Muni Admits Ban on Ads 'Promoting Use of Firearms' May Be Illegal

Categories: Public Transit
Gun ad cropped.jpg
Has a Supreme Court ruling forced Muni to accept ads like this?
Earlier this week, we reported on Muni pulling an about-face regarding ads advocating gun use -- faster than a speeding bullet.

While the transit agency edited the guns out of ads for the cop comedy The Other Guys due to policies forbidding billboards that "appear to promote the use of firearms," it subsequently accepted the Second Amendment Foundation's ads hyping a forthcoming gun-rights conference. These ads depict a shotgun-toting woman and the phrase "Can you afford to be unarmed?"

Clearly, this "promotes the use of firearms." So what gives?

It turns out that Muni's anti-firearm advertising policy may have to give -- give way, that is.

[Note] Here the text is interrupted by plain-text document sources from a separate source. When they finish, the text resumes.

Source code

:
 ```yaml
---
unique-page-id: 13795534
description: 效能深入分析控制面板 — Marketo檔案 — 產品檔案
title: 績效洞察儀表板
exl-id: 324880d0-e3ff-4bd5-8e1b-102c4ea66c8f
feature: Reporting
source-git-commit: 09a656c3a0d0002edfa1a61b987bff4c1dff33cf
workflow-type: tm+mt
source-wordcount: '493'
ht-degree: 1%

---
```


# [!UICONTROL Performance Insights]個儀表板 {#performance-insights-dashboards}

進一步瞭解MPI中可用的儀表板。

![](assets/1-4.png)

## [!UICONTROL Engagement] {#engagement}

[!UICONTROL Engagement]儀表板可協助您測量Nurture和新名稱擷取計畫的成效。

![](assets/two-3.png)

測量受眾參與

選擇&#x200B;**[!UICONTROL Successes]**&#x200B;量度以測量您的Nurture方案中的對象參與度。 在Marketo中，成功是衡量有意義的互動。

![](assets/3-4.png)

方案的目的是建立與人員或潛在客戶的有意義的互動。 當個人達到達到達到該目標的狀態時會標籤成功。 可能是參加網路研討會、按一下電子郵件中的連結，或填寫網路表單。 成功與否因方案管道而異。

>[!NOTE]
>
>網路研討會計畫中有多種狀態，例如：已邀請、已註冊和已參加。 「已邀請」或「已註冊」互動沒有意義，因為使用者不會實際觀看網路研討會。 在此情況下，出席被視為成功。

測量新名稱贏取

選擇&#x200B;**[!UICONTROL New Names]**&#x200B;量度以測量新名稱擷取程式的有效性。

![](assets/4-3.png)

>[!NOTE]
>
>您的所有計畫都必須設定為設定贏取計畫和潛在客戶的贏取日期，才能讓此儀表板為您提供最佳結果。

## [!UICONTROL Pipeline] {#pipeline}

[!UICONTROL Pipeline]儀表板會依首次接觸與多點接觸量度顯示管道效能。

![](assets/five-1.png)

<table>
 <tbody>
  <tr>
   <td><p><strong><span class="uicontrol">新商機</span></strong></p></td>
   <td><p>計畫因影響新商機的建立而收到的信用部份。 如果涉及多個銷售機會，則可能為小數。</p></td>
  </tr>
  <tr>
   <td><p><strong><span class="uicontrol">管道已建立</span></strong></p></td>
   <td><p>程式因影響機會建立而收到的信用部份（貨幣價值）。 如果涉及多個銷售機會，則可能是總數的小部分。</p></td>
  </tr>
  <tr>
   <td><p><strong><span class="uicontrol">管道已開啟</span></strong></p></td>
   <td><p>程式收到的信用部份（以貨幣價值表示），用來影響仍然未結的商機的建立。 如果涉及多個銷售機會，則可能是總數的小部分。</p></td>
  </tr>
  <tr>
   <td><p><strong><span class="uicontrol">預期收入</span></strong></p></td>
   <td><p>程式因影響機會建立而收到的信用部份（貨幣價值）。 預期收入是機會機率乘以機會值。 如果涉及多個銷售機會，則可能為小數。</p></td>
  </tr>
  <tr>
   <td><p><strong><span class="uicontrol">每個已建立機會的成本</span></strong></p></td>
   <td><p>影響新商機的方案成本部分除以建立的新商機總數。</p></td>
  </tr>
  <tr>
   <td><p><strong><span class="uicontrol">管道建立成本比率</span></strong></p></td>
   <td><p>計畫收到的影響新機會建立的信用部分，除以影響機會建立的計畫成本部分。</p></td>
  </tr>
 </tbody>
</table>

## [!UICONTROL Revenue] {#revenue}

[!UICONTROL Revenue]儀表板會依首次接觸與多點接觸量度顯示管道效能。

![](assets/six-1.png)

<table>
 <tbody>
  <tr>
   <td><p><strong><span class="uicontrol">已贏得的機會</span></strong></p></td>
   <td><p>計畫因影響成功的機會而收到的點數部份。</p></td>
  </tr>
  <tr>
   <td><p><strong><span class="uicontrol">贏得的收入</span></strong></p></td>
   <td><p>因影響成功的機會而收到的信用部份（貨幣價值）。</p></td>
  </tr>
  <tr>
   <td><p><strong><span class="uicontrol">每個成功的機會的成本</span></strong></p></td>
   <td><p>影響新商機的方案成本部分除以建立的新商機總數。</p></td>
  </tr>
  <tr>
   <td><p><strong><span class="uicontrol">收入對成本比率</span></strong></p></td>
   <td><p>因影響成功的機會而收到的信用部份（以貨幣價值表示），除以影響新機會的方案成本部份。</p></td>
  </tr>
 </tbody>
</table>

The transit agency's ad stipulations -- which also prohibit "obscene and pornographic" ads or billboards that "promote alcoholic beverages or tobacco products" -- were vetted by the city attorney's office in 2007. In June of this year, however, the Supreme Court handed gun-rights advocates a huge legal victory with a 5-4 ruling enshrining the Second Amendment's right to bear arms as fundamental -- and untouchable by state and local regulations.

rsz_1the_other_guys_disarmed.jpg
Will Ferrell, sans firearm
Muni spokesman Paul Rose acknowledged that this ruling may render the agency's ad policy illegal -- and it is currently reviewing the matter. (If Muni had refused the ads, Second Amendment Foundation boss Alan Gottlieb told SF Weekly he'd have filed suit instantaneously; filing suit would have been every bit as satisfying as having Muni run the ads).

"We want to take another look at our policy in light of recent Supreme Court decisions," said Rose. "One could argue that those decisions significantly altered the legal landscape as to ads and how they include firearms."

Perhaps. But one could definitely argue that any ban on ads "promoting the use of firearms" that allows an ad like the Second Amendment Foundation's is no ban at all.